What follows is another great fee-demo editorial. Too bad that the newspaper in which this appeared today, the Idaho Mountain Express, is not one that will be read far and wide. Therefor it remains up to us to get this story told in all the places that are either unfamiliar with this issue or are not already reading editorials such as this...

Scott

--- begin quoted ---

February 18, 2004
Fie on forest fees


The Recreation Fee Demonstration Program, paying to hike in the woods on public lands, was a bad idea when it began. It is still a bad idea, one that needs to be scrapped.

Last week, The U.S. Senate Energy and Natural Resources Committee delivered a welcome blow to the fees when it voted an astonishing 23-0 to make them permanent only in national parks.

Idaho Sen. Larry Craig is on the committee and deserves credit for opposing the fees and recognizing that Congress had failed to devise a way to levy the fees fairly-or cost-effectively.

In the Sawtooth Forest, fee collection has been sporadic and created a kind of cat and mouse relationship between the Forest Service and the very people it serves.

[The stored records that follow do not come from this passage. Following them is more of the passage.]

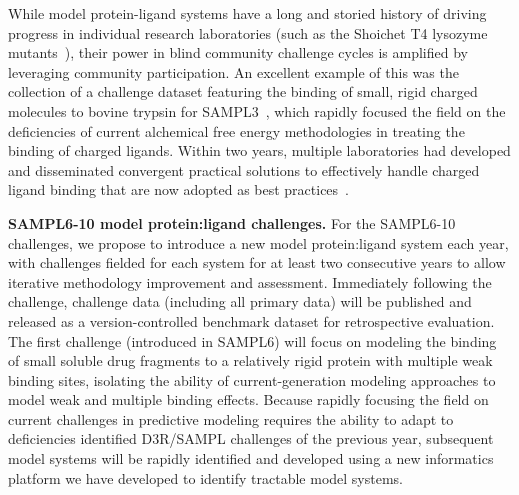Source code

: \documentclass[11pt]{article}
\begin{document}
While model protein-ligand systems have a long and storied history of driving progress in individual research laboratories (such as the Shoichet T4 lysozyme mutants~\cite{shoichet}), their power in blind community challenge cycles is amplified by leveraging community participation.
An excellent example of this was the collection of a challenge dataset featuring the binding of small, rigid charged molecules to bovine trypsin for SAMPL3~\cite{Newman:2011:JComputAidedMolDes}, which rapidly focused the field on the deficiencies of current alchemical free energy methodologies in treating the binding of charged ligands.
Within two years, multiple laboratories had developed and disseminated convergent practical solutions to effectively handle charged ligand binding that are now adopted as best practices~\cite{Rocklin:2013:TheJournalofChemicalPhysicsb,Reif:2014:JournalofComputationalChemistrya}.

{\bf SAMPL6-10 model protein:ligand challenges.} For the SAMPL6-10 challenges, we propose to introduce a new model protein:ligand system each year, with challenges fielded for each system for at least two consecutive years to allow iterative methodology improvement and assessment.
Immediately following the challenge, challenge data (including all primary data) will be published and released as a version-controlled benchmark dataset for retrospective evaluation.
The first challenge (introduced in SAMPL6) will focus on modeling the binding of small soluble drug fragments to a relatively rigid protein with multiple weak binding sites, isolating the ability of current-generation modeling approaches to model weak and multiple binding effects.
Because rapidly focusing the field on current challenges in predictive modeling requires the ability to adapt to deficiencies identified D3R/SAMPL challenges of the previous year, subsequent model systems will be rapidly identified and developed using a new informatics platform we have developed to identify tractable model systems.
\end{document}
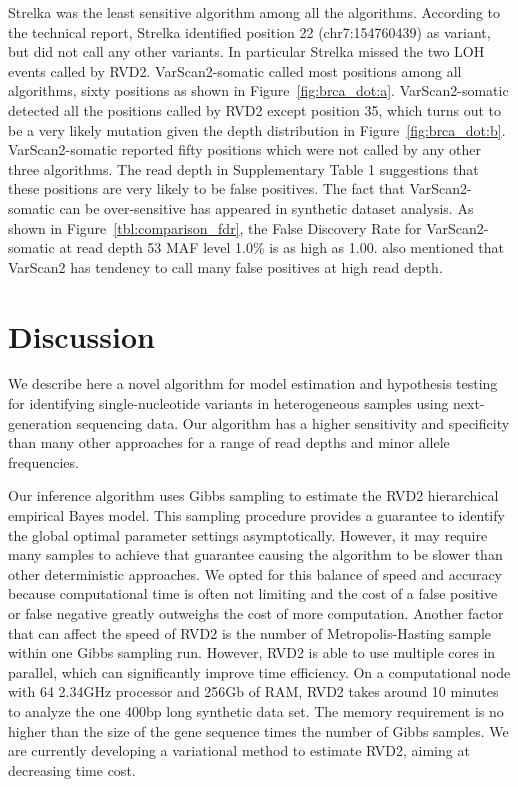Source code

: \documentclass{bioinfo}
\begin{document}
Strelka was the least sensitive algorithm among all the algorithms. According to the technical report, Strelka identified position 22 (chr7:154760439) as variant, but did not call any other variants. In particular Strelka missed the two LOH events called by RVD2. VarScan2-somatic called most positions among all algorithms, sixty positions as shown in Figure~\ref{fig:brca_dot:a}. VarScan2-somatic  detected all the positions called by RVD2 except position 35, which turns out to be a very likely mutation given the depth distribution in Figure~\ref{fig:brca_dot:b}. VarScan2-somatic reported fifty positions which were not called by any other three algorithms. The read depth in Supplementary Table 1 suggestions that these positions are very likely to be false positives. The fact that VarScan2-somatic can be over-sensitive has appeared in synthetic dataset analysis. As shown in Figure~\ref{tbl:comparison_fdr}, the False Discovery Rate for VarScan2-somatic at read depth 53 MAF level 1.0\% is as high as 1.00.  \citet{spencer2013performance} also mentioned that VarScan2 has tendency to call many false positives at high read depth. 
\vspace{-5pt}
\section{Discussion}
We describe here a novel algorithm for model estimation and hypothesis testing for identifying single-nucleotide variants in heterogeneous samples using next-generation sequencing data. Our algorithm has a higher sensitivity and specificity than many other approaches for a range of read depths and minor allele frequencies.

Our inference algorithm uses Gibbs sampling to estimate the RVD2 hierarchical empirical Bayes model. This sampling procedure provides a guarantee to identify the global optimal parameter settings asymptotically. However, it may require many samples to achieve that guarantee causing the algorithm to be slower than other deterministic approaches. We opted for this balance of speed and accuracy because computational time is often not limiting and the cost of a false positive or false negative greatly outweighs the cost of more computation. Another factor that can affect the speed of RVD2 is the number of Metropolis-Hasting sample within one Gibbs sampling run. However, RVD2 is able to use multiple cores in parallel, which can significantly improve time efficiency. On a computational node with 64 2.34GHz processor and 256Gb of RAM, RVD2 takes around 10 minutes to analyze the one 400bp long synthetic data set. The memory requirement is no higher than the size of the gene sequence times the number of Gibbs samples. We are currently developing a variational method to estimate RVD2, aiming at decreasing time cost. 
\end{document}
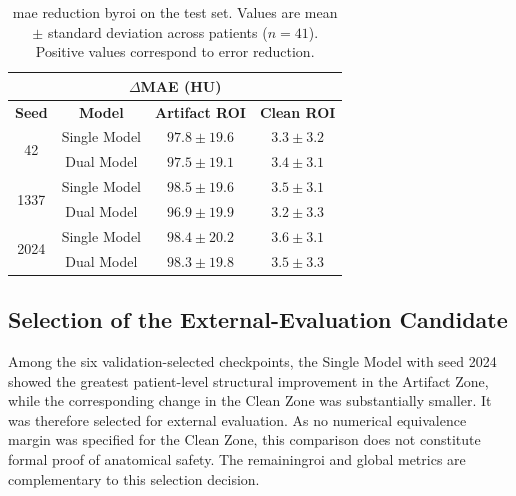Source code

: \begin{table}[htbp]
    \centering
    \small
    \begin{tabular}{cccc}
        \multicolumn{4}{c}{\textbf{$\Delta$MAE (HU)}} \\[4pt]
        \hline
        \textbf{Seed} & \textbf{Model} & \textbf{Artifact ROI} & \textbf{Clean ROI} \\
        \hline
        \multirow{2}{*}{42} & Single Model & $97.8 \pm 19.6$ & $3.3 \pm 3.2$ \\
                             & Dual Model   & $97.5 \pm 19.1$ & $3.4 \pm 3.1$ \\
        \hline
        \multirow{2}{*}{1337} & Single Model & $98.5 \pm 19.6$ & $3.5 \pm 3.1$ \\
                               & Dual Model   & $96.9 \pm 19.9$ & $3.2 \pm 3.3$ \\
        \hline
        \multirow{2}{*}{2024} & Single Model & $98.4 \pm 20.2$ & $3.6 \pm 3.1$ \\
                               & Dual Model   & $98.3 \pm 19.8$ & $3.5 \pm 3.3$ \\
        \hline
    \end{tabular}
    \captionsetup{skip=2pt}
    \caption[ROI MAE reduction]{\acrshort{mae} reduction by\acrshort{roi} on the test set. Values are mean $\pm$ standard deviation across patients ($n=41$). Positive values correspond to error reduction.}
    \label{tab:roi-reducao-mae}
\end{table}
\FloatBarrier

\subsection{Selection of the External-Evaluation Candidate}
\label{sec:external-candidate-selection}

Among the six validation-selected checkpoints, the Single Model with seed 2024 showed the greatest patient-level structural improvement in the Artifact Zone, while the corresponding change in the Clean Zone was substantially smaller. It was therefore selected for external evaluation. As no numerical equivalence margin was specified for the Clean Zone, this comparison does not constitute formal proof of anatomical safety. The remaining\acrshort{roi} and global metrics are complementary to this selection decision.

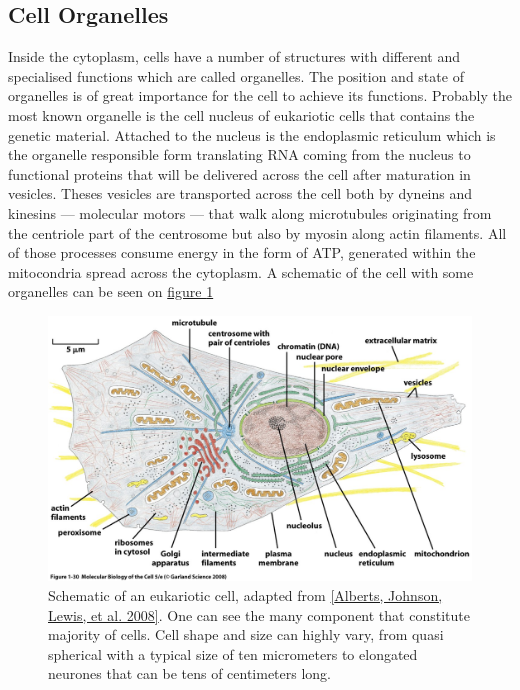 \documentclass[A4paperpaper,11pt,english]{sphinxmanual}
\begin{document}
\subsection{Cell Organelles}
\label{parts/part1:cell-organelles}
Inside the cytoplasm, cells have a number of structures with different and
specialised functions which are called organelles. The position and state of
organelles is of great importance for the cell to achieve its functions.
Probably the most known organelle is the cell nucleus of eukariotic cells that
contains the genetic material. Attached to the nucleus is the endoplasmic
reticulum  which is the organelle responsible form translating
RNA coming from the nucleus to functional proteins that will be delivered
across the cell after maturation in vesicles. Theses vesicles are
transported across the cell both by dyneins and kinesins — molecular motors —
that walk along microtubules originating from the centriole part of the
centrosome but also by myosin along actin filaments.  All of those processes
consume energy in  the form of ATP, generated within the mitocondria spread
across the cytoplasm. A schematic of the cell with some organelles can be seen
on \hyperref[parts/part1:albertcell]{figure  \ref*{parts/part1:albertcell}}
\begin{figure}[htbp]
\centering
\capstart

\includegraphics[width=0.900\linewidth]{figure-1-30.jpg}
\caption{Schematic of an eukariotic cell, adapted from {\hyperref[parts/part1:alberts2008]{{[}Alberts, Johnson, Lewis,  et al.  2008{]}}}. One can
see the many component that constitute majority of cells.  Cell shape and
size can highly vary, from quasi spherical with a typical size of ten
micrometers to elongated neurones that can be tens of centimeters long.}\label{parts/part1:albertcell}\end{figure}
\end{document}
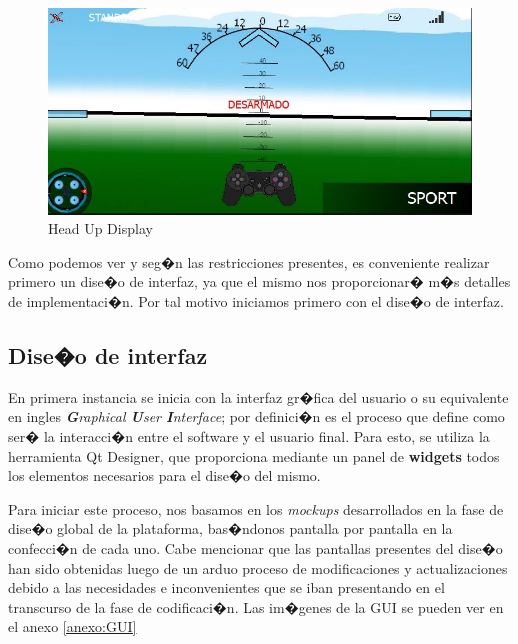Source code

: \begin{figure}[h]
	\centering
	\includegraphics[width=0.5\linewidth, height=0.2\textheight]{Imagenes/hud}
	\caption{Head Up Display}
	\label{fig:hud}
\end{figure}

\par Como podemos ver y seg�n las restricciones presentes, es conveniente realizar primero un dise�o de interfaz, ya que el mismo nos proporcionar� m�s detalles de implementaci�n. Por tal motivo iniciamos primero con el dise�o de interfaz.

\subsection{Dise�o de interfaz}

En primera instancia se inicia con la interfaz gr�fica del usuario o su equivalente en ingles \textit{\textbf{G}raphical \textbf{U}ser \textbf{I}nterface}; por definici�n es el proceso que define como ser� la interacci�n entre el software y el usuario final. Para esto, se utiliza la herramienta Qt Designer, que proporciona mediante un panel de \textbf{widgets} todos los elementos necesarios para el dise�o del mismo. 

\par Para iniciar este proceso, nos basamos en los \textit{mockups}  desarrollados  en la fase de dise�o global de la plataforma, bas�ndonos pantalla por pantalla en la confecci�n de cada uno. Cabe mencionar que las pantallas presentes del dise�o han sido obtenidas luego de un arduo proceso de modificaciones y actualizaciones debido a las necesidades e inconvenientes que se iban presentando en el transcurso de la fase de codificaci�n. Las im�genes de la GUI se pueden ver en el anexo \ref{anexo:GUI}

The General Accounting Office recently estimated that public land agencies spent up to 50 percent of fee revenues just to collect the fees from users of the nation's outback. That's excessive.

"Fee demo" was the bad idea of Rep. Ralph Regula, R-Ohio, but is now supported by no less a champion of bad ideas than Interior Secretary Gale Norton. The two have another bad idea for fixing the collection problem.

Regula and Norton are pushing to make "fee demo" permanent and to force citizens to purchase an "America the Beautiful" pass in order to visit all public lands, including those managed by the Forest Service, National Park Service, Bureau of Land Management and Fish and Wildlife Service.

Norton recently bypassed Congress with an "administrative decision" to punish non-compliance on BLM lands with six months in jail and a $5000 fine. This outrage is slated to begin in April.

We can see the jail conversations now:

"Whatcha in for?"

"Hiking without a license."

"Hard time for hiking? For trail-mix munching? Man, talk about getting tough on crime. Did they confiscate your boots as evidence?"

It's true federal land agencies don't have enough money to properly administer and care for the land. Congress has starved agencies' budgets in order to stuff other agendas.

But there are better ideas for raising money than hit-or-miss fees.

For instance, the Forest Service and the BLM could save nearly $2 billion a year by cutting unnecessary road building and maintenance, below-cost timber sales and cutting grazing subsidies.

Fee demo earned $35 million last year. Cutting $2 billion in pork is a better program.

The committee vote was a slap at Norton and Regula's plans, and it was delivered none too soon.

If Regula and Norton push through their agenda, the Woody Guthrie song will have to be re-written in the past tense: "This land was your land, this land was my land."